Abstract

AbstractThe canker pathogen, Caliciopsis pinea, and a bast scale, Matsucoccus macrocicatrices, have been found strongly associated with dieback and mortality of eastern white pine (Pinus strobus) in the Appalachian Mountains of the United States. The scale is thought to be a wounding agent that creates infection courts for fungal pathogens like C. pinea. Inoculation tests on 3‐year‐old containerized eastern white pine seedlings were conducted with and without wounding. Puncture wound treatments designed to mimic insect wounds were applied to stems and to branch crotches. An inoculation treatment consisting of a 0.1 ml suspension containing 30,700–32,359 C. pinea ascospores was dripped on each area with puncture wounds or a nonwounded area of stems and branch crotches in two separate tests.
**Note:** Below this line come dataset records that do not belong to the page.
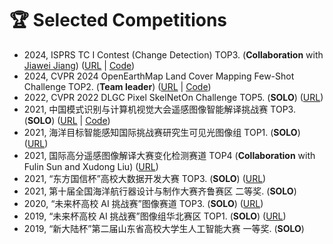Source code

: # 🏆 Selected Competitions

- 2024, ISPRS TC I Contest (Change Detection) TOP3. (**Collaboration** with [Jiawei Jiang](https://nightsongs.github.io/)) ([URL](https://www.gaofen-challenge.com/challenge) \| [Code](https://github.com/NightSongs/ISPRS2024_ChangeDetection_TOP3))
- 2024, CVPR 2024 OpenEarthMap Land Cover Mapping Few-Shot Challenge TOP2. (**Team leader**) ([URL](https://cliffbb.github.io/OEM-Fewshot-Challenge/) \| [Code](https://github.com/earth-insights/ClassTrans))
- 2022, CVPR 2022 DLGC Pixel SkelNetOn Challenge TOP5. (**SOLO**) ([URL](https://sites.google.com/view/dlgc-workshop-cvpr2023))
- 2021, 中国模式识别与计算机视觉大会遥感图像智能解译挑战赛 TOP3. (**SOLO**) ([URL](https://captain-whu.github.io/PRCV2021_RS/index.html) \| [Code](https://github.com/likyoo/PRCV2021_ChangeDetection_Top3))
- 2021, 海洋目标智能感知国际挑战赛研究生可见光图像组 TOP1. (**SOLO**) ([URL](https://www.smartship.cn/?type=productinfo&S_id=172))
- 2021, 国际高分遥感图像解译大赛变化检测赛道 TOP4 (**Collaboration** with Fulin Sun and Xudong Liu) ([URL](https://www.gaofen-challenge.com/challenge))
- 2021, “东方国信杯”高校大数据开发大赛 TOP3. (**SOLO**) ([URL](https://www.turingtopia.com/))
- 2021, 第十届全国海洋航行器设计与制作大赛齐鲁赛区 二等奖. (**SOLO**)
- 2020, “未来杯高校 AI 挑战赛”图像赛道 TOP3. (**SOLO**) ([URL](https://ai.futurelab.tv/))
- 2019, “未来杯高校 AI 挑战赛”图像组华北赛区 TOP1. (**SOLO**) ([URL](https://www.smartship.cn/?type=productinfo&S_id=172))
- 2019, “新大陆杯”第二届山东省高校大学生人工智能大赛 一等奖. (**SOLO**)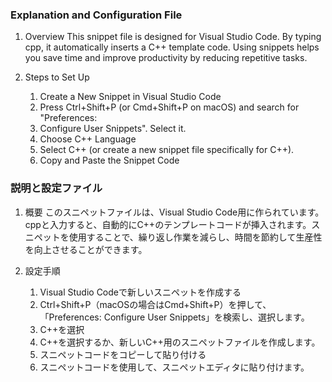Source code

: ### Explanation and Configuration File
1. Overview
This snippet file is designed for Visual Studio Code. By typing cpp, it automatically inserts a C++ template code. Using snippets helps you save time and improve productivity by reducing repetitive tasks.

1. Steps to Set Up
    1. Create a New Snippet in Visual Studio Code
    1. Press Ctrl+Shift+P (or Cmd+Shift+P on macOS) and search for "Preferences:     
    1. Configure User Snippets". Select it.
    1. Choose C++ Language
    1. Select C++ (or create a new snippet file specifically for C++).
    1. Copy and Paste the Snippet Code
  
### 説明と設定ファイル
1. 概要
このスニペットファイルは、Visual Studio Code用に作られています。cppと入力すると、自動的にC++のテンプレートコードが挿入されます。スニペットを使用することで、繰り返し作業を減らし、時間を節約して生産性を向上させることができます。

1. 設定手順
    1. Visual Studio Codeで新しいスニペットを作成する
    1. Ctrl+Shift+P（macOSの場合はCmd+Shift+P）を押して、「Preferences: Configure User Snippets」を検索し、選択します。
    1. C++を選択
    1. C++を選択するか、新しいC++用のスニペットファイルを作成します。
    1. スニペットコードをコピーして貼り付ける
    1. スニペットコードを使用して、スニペットエディタに貼り付けます。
In another series of tests, C. pinea mycelial plugs were placed on 4 mm diameter stem wounds and on nonwounded stems. Inoculation of wounds with C. pinea resulted in expanding resinous cankers, and C. pinea was reisolated from 80% to 100% of puncture wounds on stems, 40%–75% of puncture wounds on branch crotches and 100% from the 4 mm wound with mycelial inoculum. No cankers formed in nonwounded stems and branch crotches following inoculation with both types of C. pinea inoculum. The results of this study suggest that ascospores moved by water, as occurs during rains, would be able to infect small puncture wounds on a seedling stem. The tests also found that an individual C. pinea canker was not capable of girdling a seedling within a year following inoculation, suggesting that this pathogen is not particularly lethal and likely requires multiple infection courts provided by the scale to girdle branches and sapling stems.